# Problem to solve
Only a number is wanted here: the number of lines of the data that include "light".

# The data
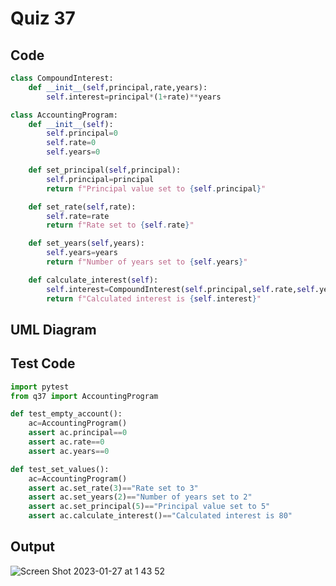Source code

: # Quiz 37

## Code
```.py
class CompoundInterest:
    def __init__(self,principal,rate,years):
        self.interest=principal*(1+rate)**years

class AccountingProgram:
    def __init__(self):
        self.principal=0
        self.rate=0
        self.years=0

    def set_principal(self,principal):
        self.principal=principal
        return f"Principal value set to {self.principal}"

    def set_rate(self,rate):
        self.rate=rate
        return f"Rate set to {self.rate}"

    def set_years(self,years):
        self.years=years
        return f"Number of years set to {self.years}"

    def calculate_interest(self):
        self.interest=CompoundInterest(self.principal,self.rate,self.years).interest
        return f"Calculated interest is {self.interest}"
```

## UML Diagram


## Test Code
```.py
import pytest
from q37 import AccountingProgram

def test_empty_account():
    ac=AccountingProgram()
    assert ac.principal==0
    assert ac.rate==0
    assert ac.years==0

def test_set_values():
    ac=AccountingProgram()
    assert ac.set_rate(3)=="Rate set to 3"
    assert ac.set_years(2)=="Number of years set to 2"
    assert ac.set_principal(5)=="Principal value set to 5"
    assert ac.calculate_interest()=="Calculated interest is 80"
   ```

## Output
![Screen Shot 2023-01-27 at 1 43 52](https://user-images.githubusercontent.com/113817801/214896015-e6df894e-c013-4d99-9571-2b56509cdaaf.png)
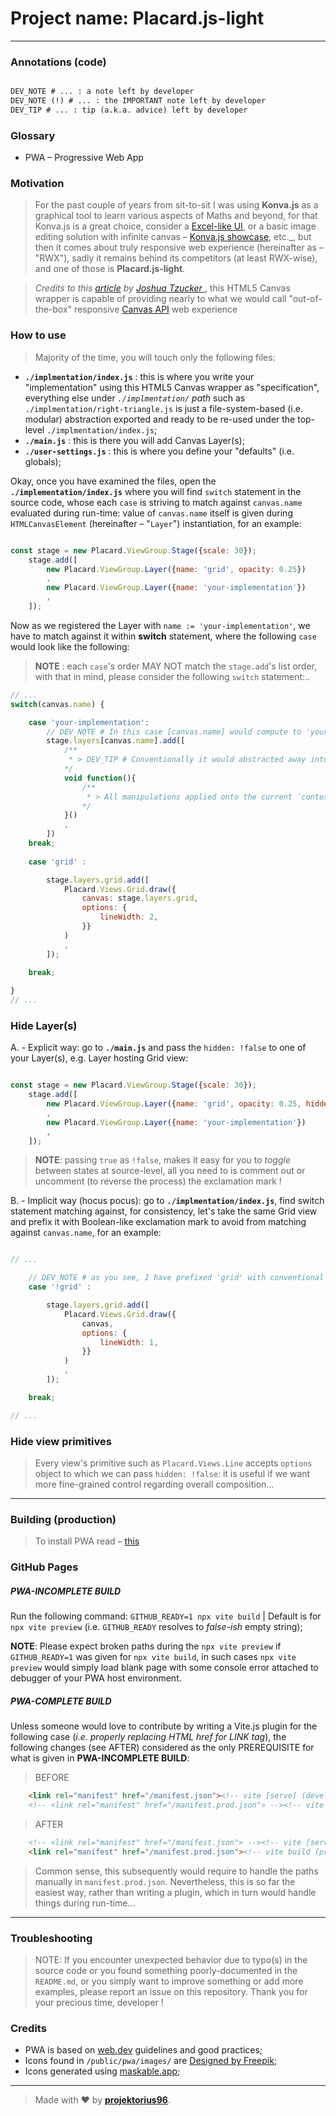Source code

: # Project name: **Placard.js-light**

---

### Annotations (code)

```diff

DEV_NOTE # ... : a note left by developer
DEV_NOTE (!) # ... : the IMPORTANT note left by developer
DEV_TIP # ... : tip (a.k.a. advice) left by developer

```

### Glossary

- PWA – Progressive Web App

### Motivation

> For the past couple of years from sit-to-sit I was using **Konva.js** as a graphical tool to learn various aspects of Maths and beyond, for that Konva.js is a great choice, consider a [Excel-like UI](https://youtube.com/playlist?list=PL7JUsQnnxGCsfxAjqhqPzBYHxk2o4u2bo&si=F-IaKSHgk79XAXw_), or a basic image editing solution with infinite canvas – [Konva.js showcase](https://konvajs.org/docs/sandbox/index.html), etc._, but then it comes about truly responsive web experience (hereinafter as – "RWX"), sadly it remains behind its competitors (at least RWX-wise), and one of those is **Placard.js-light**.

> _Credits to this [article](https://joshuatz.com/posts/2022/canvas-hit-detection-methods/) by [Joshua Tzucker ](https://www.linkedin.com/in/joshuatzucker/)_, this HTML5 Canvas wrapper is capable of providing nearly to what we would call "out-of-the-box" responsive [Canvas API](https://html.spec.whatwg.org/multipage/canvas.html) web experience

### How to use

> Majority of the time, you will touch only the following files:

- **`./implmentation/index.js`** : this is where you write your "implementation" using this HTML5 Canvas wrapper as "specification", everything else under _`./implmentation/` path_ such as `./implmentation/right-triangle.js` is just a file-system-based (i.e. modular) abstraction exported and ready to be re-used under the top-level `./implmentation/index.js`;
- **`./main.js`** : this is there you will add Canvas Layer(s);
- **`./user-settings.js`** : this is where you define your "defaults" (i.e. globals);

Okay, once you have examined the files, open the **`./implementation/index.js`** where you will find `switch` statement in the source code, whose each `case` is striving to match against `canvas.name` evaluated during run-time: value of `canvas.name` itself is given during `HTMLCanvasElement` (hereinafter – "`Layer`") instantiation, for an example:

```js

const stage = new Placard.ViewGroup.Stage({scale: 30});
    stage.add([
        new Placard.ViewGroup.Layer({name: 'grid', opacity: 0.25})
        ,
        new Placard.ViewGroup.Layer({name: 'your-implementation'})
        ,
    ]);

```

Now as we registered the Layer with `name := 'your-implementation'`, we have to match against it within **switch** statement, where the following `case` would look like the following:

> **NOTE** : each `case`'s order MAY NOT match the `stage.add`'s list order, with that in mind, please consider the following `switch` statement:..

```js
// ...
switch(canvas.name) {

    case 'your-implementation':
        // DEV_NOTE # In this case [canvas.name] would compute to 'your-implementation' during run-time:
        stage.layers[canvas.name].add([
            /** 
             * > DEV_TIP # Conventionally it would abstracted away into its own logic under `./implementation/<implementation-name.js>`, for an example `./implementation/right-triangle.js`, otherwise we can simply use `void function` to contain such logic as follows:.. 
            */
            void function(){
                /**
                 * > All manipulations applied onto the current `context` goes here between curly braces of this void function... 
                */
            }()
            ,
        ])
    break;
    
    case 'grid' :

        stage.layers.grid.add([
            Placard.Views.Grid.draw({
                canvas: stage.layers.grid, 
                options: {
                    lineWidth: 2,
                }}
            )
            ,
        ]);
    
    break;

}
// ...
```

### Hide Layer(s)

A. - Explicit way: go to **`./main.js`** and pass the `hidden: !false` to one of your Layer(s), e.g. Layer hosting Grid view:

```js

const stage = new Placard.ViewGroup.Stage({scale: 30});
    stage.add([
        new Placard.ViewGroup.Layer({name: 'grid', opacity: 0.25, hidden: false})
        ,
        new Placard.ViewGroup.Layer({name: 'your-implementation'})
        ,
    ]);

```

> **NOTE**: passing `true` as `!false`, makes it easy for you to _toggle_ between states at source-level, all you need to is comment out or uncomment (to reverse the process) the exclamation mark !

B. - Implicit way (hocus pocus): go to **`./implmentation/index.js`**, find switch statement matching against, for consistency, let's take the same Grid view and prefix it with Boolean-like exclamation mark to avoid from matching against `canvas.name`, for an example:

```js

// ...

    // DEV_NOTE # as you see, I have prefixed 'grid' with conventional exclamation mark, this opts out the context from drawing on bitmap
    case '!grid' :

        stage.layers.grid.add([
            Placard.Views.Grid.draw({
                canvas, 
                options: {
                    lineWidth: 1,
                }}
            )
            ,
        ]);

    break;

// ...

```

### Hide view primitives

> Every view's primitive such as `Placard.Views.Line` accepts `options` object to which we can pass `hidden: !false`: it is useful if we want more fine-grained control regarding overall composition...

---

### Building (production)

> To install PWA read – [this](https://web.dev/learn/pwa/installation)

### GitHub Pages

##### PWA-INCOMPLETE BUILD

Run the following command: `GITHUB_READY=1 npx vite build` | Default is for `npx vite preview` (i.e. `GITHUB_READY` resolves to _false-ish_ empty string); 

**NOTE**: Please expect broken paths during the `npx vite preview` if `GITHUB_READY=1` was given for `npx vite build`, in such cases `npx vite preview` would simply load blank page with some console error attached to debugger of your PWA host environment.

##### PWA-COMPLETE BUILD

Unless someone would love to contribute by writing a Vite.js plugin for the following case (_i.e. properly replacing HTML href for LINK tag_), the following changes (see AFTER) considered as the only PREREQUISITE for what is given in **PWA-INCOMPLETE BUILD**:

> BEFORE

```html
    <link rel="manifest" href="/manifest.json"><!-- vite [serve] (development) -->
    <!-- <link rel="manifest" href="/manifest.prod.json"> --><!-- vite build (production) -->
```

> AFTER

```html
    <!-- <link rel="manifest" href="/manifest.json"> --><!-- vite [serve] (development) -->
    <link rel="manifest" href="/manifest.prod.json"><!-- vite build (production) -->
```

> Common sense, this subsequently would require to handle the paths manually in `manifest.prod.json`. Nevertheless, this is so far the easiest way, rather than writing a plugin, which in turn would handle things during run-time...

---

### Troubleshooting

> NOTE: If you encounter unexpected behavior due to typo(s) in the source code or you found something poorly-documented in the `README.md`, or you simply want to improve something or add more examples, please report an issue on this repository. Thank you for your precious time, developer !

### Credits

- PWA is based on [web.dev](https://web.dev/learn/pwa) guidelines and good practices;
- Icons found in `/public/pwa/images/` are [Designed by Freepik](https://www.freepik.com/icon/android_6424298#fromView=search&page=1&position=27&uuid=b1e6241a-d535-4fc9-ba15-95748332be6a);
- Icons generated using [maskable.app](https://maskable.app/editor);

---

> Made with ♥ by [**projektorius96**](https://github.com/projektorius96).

# Written response
2